:: WHAT IS EXPECTED ::
Every entry in the following data should be output exactly.

Segment Open

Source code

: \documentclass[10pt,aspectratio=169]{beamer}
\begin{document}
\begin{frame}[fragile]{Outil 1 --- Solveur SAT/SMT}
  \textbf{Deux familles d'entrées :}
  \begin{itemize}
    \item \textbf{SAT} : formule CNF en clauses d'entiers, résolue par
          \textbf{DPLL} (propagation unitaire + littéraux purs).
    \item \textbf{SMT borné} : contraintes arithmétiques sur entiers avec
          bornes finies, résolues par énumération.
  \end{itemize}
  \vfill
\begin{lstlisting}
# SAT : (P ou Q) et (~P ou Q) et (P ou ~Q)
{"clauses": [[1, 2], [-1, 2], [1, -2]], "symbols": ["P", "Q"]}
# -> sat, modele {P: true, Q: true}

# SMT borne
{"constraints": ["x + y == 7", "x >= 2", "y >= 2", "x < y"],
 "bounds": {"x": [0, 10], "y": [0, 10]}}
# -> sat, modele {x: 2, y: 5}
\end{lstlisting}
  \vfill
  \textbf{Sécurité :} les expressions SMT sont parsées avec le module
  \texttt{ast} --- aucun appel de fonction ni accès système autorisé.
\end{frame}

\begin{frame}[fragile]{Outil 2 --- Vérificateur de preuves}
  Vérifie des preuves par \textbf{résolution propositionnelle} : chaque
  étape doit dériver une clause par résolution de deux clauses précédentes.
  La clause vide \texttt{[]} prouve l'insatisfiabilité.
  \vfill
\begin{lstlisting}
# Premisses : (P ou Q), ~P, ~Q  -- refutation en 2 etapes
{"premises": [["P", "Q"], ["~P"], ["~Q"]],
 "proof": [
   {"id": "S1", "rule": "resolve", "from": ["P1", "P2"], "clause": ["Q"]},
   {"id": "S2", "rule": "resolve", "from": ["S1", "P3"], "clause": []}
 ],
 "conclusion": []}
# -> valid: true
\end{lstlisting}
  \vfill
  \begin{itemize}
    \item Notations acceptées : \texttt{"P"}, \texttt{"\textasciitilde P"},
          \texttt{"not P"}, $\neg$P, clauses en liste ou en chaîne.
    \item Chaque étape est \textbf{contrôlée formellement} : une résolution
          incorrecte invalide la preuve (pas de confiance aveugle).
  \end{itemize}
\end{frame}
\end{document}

Segment Closed

:: ANSWER ::
Source code

: \documentclass[10pt,aspectratio=169]{beamer}
\begin{document}
\begin{frame}[fragile]{Outil 1 --- Solveur SAT/SMT}
  \textbf{Deux familles d'entrées :}
  \begin{itemize}
    \item \textbf{SAT} : formule CNF en clauses d'entiers, résolue par
          \textbf{DPLL} (propagation unitaire + littéraux purs).
    \item \textbf{SMT borné} : contraintes arithmétiques sur entiers avec
          bornes finies, résolues par énumération.
  \end{itemize}
  \vfill
\begin{lstlisting}
# SAT : (P ou Q) et (~P ou Q) et (P ou ~Q)
{"clauses": [[1, 2], [-1, 2], [1, -2]], "symbols": ["P", "Q"]}
# -> sat, modele {P: true, Q: true}

# SMT borne
{"constraints": ["x + y == 7", "x >= 2", "y >= 2", "x < y"],
 "bounds": {"x": [0, 10], "y": [0, 10]}}
# -> sat, modele {x: 2, y: 5}
\end{lstlisting}
  \vfill
  \textbf{Sécurité :} les expressions SMT sont parsées avec le module
  \texttt{ast} --- aucun appel de fonction ni accès système autorisé.
\end{frame}

\begin{frame}[fragile]{Outil 2 --- Vérificateur de preuves}
  Vérifie des preuves par \textbf{résolution propositionnelle} : chaque
  étape doit dériver une clause par résolution de deux clauses précédentes.
  La clause vide \texttt{[]} prouve l'insatisfiabilité.
  \vfill
\begin{lstlisting}
# Premisses : (P ou Q), ~P, ~Q  -- refutation en 2 etapes
{"premises": [["P", "Q"], ["~P"], ["~Q"]],
 "proof": [
   {"id": "S1", "rule": "resolve", "from": ["P1", "P2"], "clause": ["Q"]},
   {"id": "S2", "rule": "resolve", "from": ["S1", "P3"], "clause": []}
 ],
 "conclusion": []}
# -> valid: true
\end{lstlisting}
  \vfill
  \begin{itemize}
    \item Notations acceptées : \texttt{"P"}, \texttt{"\textasciitilde P"},
          \texttt{"not P"}, $\neg$P, clauses en liste ou en chaîne.
    \item Chaque étape est \textbf{contrôlée formellement} : une résolution
          incorrecte invalide la preuve (pas de confiance aveugle).
  \end{itemize}
\end{frame}
\end{document}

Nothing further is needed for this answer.